Enhancing Cervical Cancer Classification Through Augmented and Synthetic Data in Machine Learning

Published: 01 Jan 2025, Last Modified: 30 Jul 2025ICPHM 2025EveryoneRevisionsBibTeXCC BY-SA 4.0
Abstract: Cervical cancer remains a significant public health challenge worldwide, especially in low-resource settings where screening and early detection programs are limited. Recent advances in machine learning (ML) have shown potential in transforming the landscape of cervical cancer detection by offering innovative, efficient, and potentially more accessible methods. This paper explores various ML approaches that have been applied to cervical cancer classification, highlighting their implications and effectiveness. In addition, integration of data augmentation and synthetic data generation techniques to address the challenge of limited datasets in cervical cancer screening. We employed a variety of data augmentation methods, including synthetic minority over-sampling, Generative Adversarial Networks (GANs), Large Language Models (LLMs), and Forest Diffusion, to enrich our training tabular dataset, effectively expanding our dataset while maintaining realistic data properties. Our ML models, including multilayer perceptron neural networks (MLPs) and classifiers such as Logistic Regression, Decision Tree, Random Forest, Gradient Boost, Gaussian NB and K-Nearest Neighbors were trained on this augmented dataset.
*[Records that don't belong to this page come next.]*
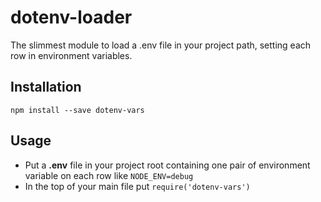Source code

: dotenv-loader
===

The slimmest module to load a .env file in your project path, setting each row in environment variables.

## Installation
``` npm install --save dotenv-vars ```

## Usage
- Put a **.env** file in your project root containing one pair of environment variable on each row like ``` NODE_ENV=debug ```
- In the top of your main file put ``` require('dotenv-vars') ```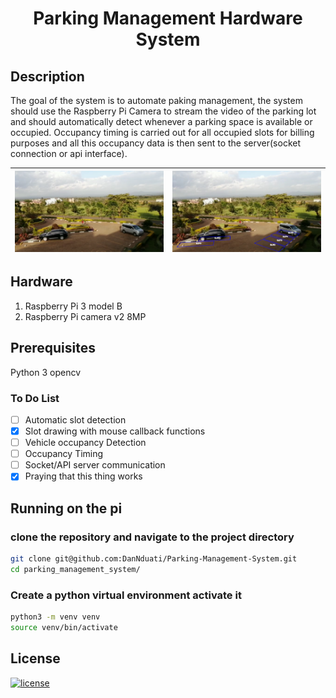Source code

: <center>
    <h1><b> Parking Management Hardware System </b></h1>
</center>

## Description
The goal of the system is to automate paking management, the system should use the Raspberry Pi Camera to stream the video of the parking lot and should automatically detect whenever a parking space is available or occupied. Occupancy timing is carried out for all occupied slots for billing purposes and all this occupancy data is then sent to the server(socket connection or api interface).

| <img  src="images/kimathi4.png"></img> 	| <img  src="tests/slots/images/slots.jpg"></img> 	|
|:----------------------------------------------:	|:----------------------------------------------:	|

## Hardware
1. Raspberry Pi 3 model B
2. Raspberry Pi camera v2 8MP

## Prerequisites
Python 3
opencv

### To Do List

- [ ] Automatic slot detection
- [x] Slot drawing with mouse callback functions
- [ ] Vehicle occupancy Detection
- [ ] Occupancy Timing
- [ ] Socket/API server communication
- [x] Praying that this thing works

## Running on the pi
### clone the repository and navigate to the project directory
```bash
git clone git@github.com:DanNduati/Parking-Management-System.git
cd parking_management_system/
```
### Create a python virtual environment activate it
```bash
python3 -m venv venv
source venv/bin/activate
```

## License
[![license](https://img.shields.io/github/license/mashape/apistatus.svg?style=for-the-badge)](LICENSE)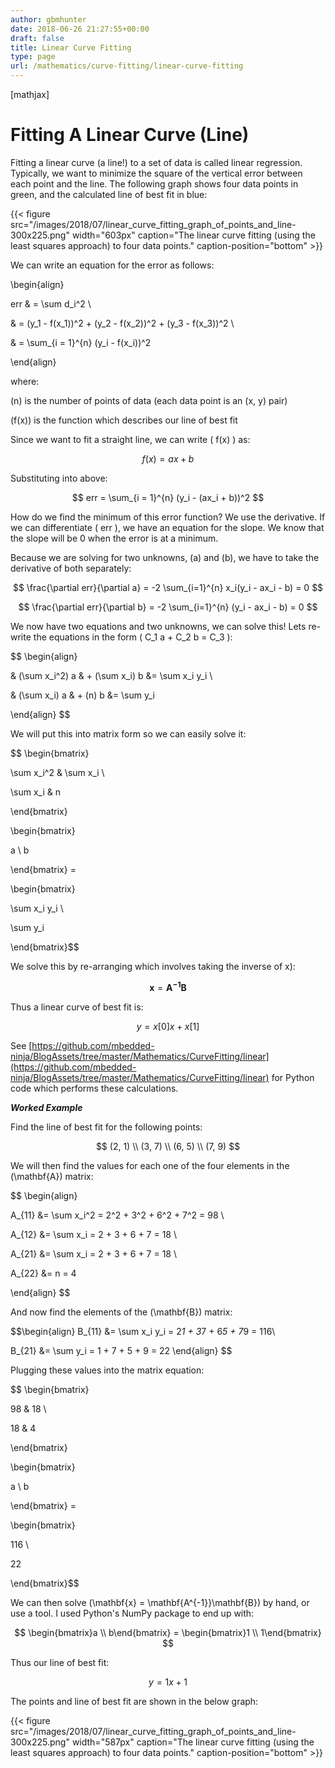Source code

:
 ```yaml
---
author: gbmhunter
date: 2018-06-26 21:27:55+00:00
draft: false
title: Linear Curve Fitting
type: page
url: /mathematics/curve-fitting/linear-curve-fitting
---
```


[mathjax]




# Fitting A Linear Curve (Line)




Fitting a linear curve (a line!) to a set of data is called linear regression. Typically, we want to minimize the square of the vertical error between each point and the line. The following graph shows four data points in green, and the calculated line of best fit in blue:



{{< figure src="/images/2018/07/linear_curve_fitting_graph_of_points_and_line-300x225.png" width="603px" caption="The linear curve fitting (using the least squares approach) to four data points." caption-position="bottom" >}}



We can write an equation for the error as follows:




\begin{align}  

err & = \sum d_i^2 \\  

& = (y_1 - f(x_1))^2 + (y_2 - f(x_2))^2 + (y_3 - f(x_3))^2 \\  

& = \sum_{i = 1}^{n} (y_i - f(x_i))^2  

\end{align}




where:  

\(n\) is the number of points of data (each data point is an \(x, y\) pair)  

\(f(x)\) is the function which describes our line of best fit




Since we want to fit a straight line, we can write \( f(x) \) as:




$$ f(x) = ax + b $$




Substituting into above:




$$ err = \sum_{i = 1}^{n} (y_i - (ax_i + b))^2 $$




How do we find the minimum of this error function? We use the derivative. If we can differentiate \( err \), we have an equation for the slope. We know that the slope will be 0 when the error is at a minimum.




Because we are solving for two unknowns, \(a\) and \(b\), we have to take the derivative of both separately:




$$ \frac{\partial err}{\partial a} = -2 \sum_{i=1}^{n} x_i(y_i - ax_i - b) = 0 $$




$$ \frac{\partial err}{\partial b} = -2 \sum_{i=1}^{n} (y_i - ax_i - b) = 0 $$




We now have two equations and two unknowns, we can solve this! Lets re-write the equations in the form \( C_1 a + C_2 b = C_3 \):




$$ \begin{align}  

& (\sum x_i^2) a & + (\sum x_i) b &= \sum x_i y_i \\  

& (\sum x_i) a & + (n) b &= \sum y_i  

\end{align} $$




We will put this into matrix form so we can easily solve it:




$$ \begin{bmatrix}  

\sum x_i^2 & \sum x_i \\  

\sum x_i & n  

\end{bmatrix}   

\begin{bmatrix}  

a \\ b  

\end{bmatrix} =   

\begin{bmatrix}  

\sum x_i y_i \\  

\sum y_i  

\end{bmatrix}$$




We solve this by re-arranging which involves taking the inverse of x):




$$ \mathbf{x} = \mathbf{A^{-1}} \mathbf{B} $$




Thus a linear curve of best fit is:




$$ y = x[0] x + x[1] $$




See [https://github.com/mbedded-ninja/BlogAssets/tree/master/Mathematics/CurveFitting/linear](https://github.com/mbedded-ninja/BlogAssets/tree/master/Mathematics/CurveFitting/linear) for Python code which performs these calculations.




**_Worked Example_**




Find the line of best fit for the following points:




$$ (2, 1) \\ (3, 7) \\ (6, 5) \\ (7, 9) $$




We will then find the values for each one of the four elements in the \(\mathbf{A}\) matrix:




$$ \begin{align}   

A_{11} &= \sum x_i^2 = 2^2 + 3^2 + 6^2 + 7^2 = 98 \\  

A_{12} &= \sum x_i = 2 + 3 + 6 + 7 = 18 \\  

A_{21} &= \sum x_i = 2 + 3 + 6 + 7 = 18 \\  

A_{22} &= n = 4  

\end{align} $$




And now find the elements of the \(\mathbf{B}\) matrix:




$$\begin{align} B_{11} &= \sum x_i y_i = 2*1 + 3*7 + 6*5 + 7*9 = 116\\  

B_{21} &= \sum y_i = 1 + 7 + 5 + 9 = 22 \end{align} $$




Plugging these values into the matrix equation:




$$ \begin{bmatrix}  

98 & 18 \\  

18 & 4  

\end{bmatrix}   

\begin{bmatrix}  

a \\ b  

\end{bmatrix} =   

\begin{bmatrix}  

116 \\  

22  

\end{bmatrix}$$




We can then solve \(\mathbf{x} = \mathbf{A^{-1}}\mathbf{B}\) by hand, or use a tool. I used Python's NumPy package to end up with:




$$ \begin{bmatrix}a \\ b\end{bmatrix} = \begin{bmatrix}1 \\ 1\end{bmatrix} $$




Thus our line of best fit:




$$ y = 1x + 1 $$




The points and line of best fit are shown in the below graph:



{{< figure src="/images/2018/07/linear_curve_fitting_graph_of_points_and_line-300x225.png" width="587px" caption="The linear curve fitting (using the least squares approach) to four data points." caption-position="bottom" >}}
The performance of these models was compared against traditional ML models trained on non-augmented data. Our findings demonstrate that the augmented data not only matches, but also exceeds the original datasets in certain instances, with improvements of up to 2.2% in accuracy and 1.2% in the F1-score, particularly when using datasets filled with synthetic values. This underscores the value of augmented and synthetic datasets in addressing the challenges posed by limited medical data sizes.